**** Source material ****

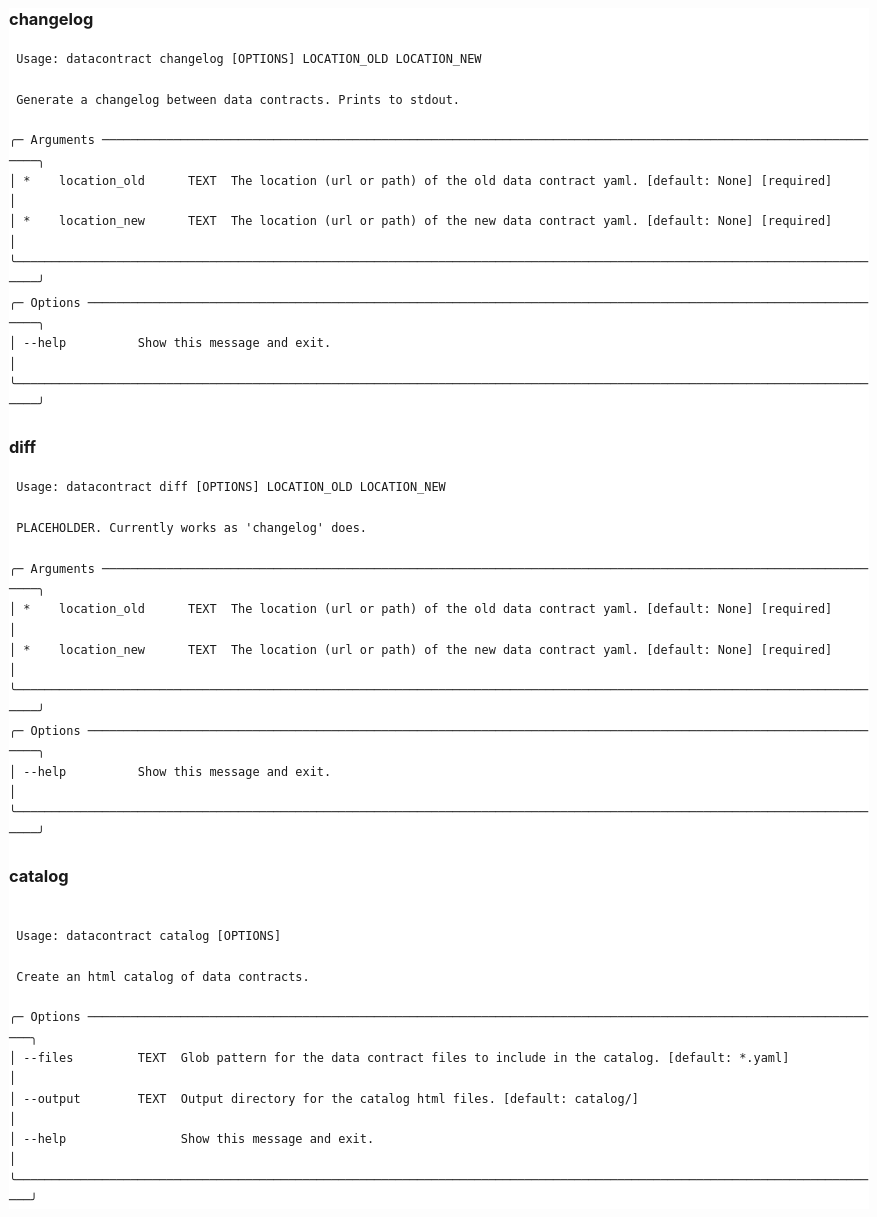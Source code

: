 ### changelog

```
 Usage: datacontract changelog [OPTIONS] LOCATION_OLD LOCATION_NEW

 Generate a changelog between data contracts. Prints to stdout.

╭─ Arguments ───────────────────────────────────────────────────────────────────────────────────────────────────────────────╮
│ *    location_old      TEXT  The location (url or path) of the old data contract yaml. [default: None] [required]         │
│ *    location_new      TEXT  The location (url or path) of the new data contract yaml. [default: None] [required]         │
╰───────────────────────────────────────────────────────────────────────────────────────────────────────────────────────────╯
╭─ Options ─────────────────────────────────────────────────────────────────────────────────────────────────────────────────╮
│ --help          Show this message and exit.                                                                               │
╰───────────────────────────────────────────────────────────────────────────────────────────────────────────────────────────╯
```

### diff

```
 Usage: datacontract diff [OPTIONS] LOCATION_OLD LOCATION_NEW

 PLACEHOLDER. Currently works as 'changelog' does.

╭─ Arguments ───────────────────────────────────────────────────────────────────────────────────────────────────────────────╮
│ *    location_old      TEXT  The location (url or path) of the old data contract yaml. [default: None] [required]         │
│ *    location_new      TEXT  The location (url or path) of the new data contract yaml. [default: None] [required]         │
╰───────────────────────────────────────────────────────────────────────────────────────────────────────────────────────────╯
╭─ Options ─────────────────────────────────────────────────────────────────────────────────────────────────────────────────╮
│ --help          Show this message and exit.                                                                               │
╰───────────────────────────────────────────────────────────────────────────────────────────────────────────────────────────╯
```

### catalog

```

 Usage: datacontract catalog [OPTIONS]

 Create an html catalog of data contracts.

╭─ Options ────────────────────────────────────────────────────────────────────────────────────────────────────────────────╮
│ --files         TEXT  Glob pattern for the data contract files to include in the catalog. [default: *.yaml]              │
│ --output        TEXT  Output directory for the catalog html files. [default: catalog/]                                   │
│ --help                Show this message and exit.                                                                        │
╰──────────────────────────────────────────────────────────────────────────────────────────────────────────────────────────╯
```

****

## [Task]
Tally the lines in the entries above that hold the word "diff". Reply with nothing but that count.

## [Exercise answer]
2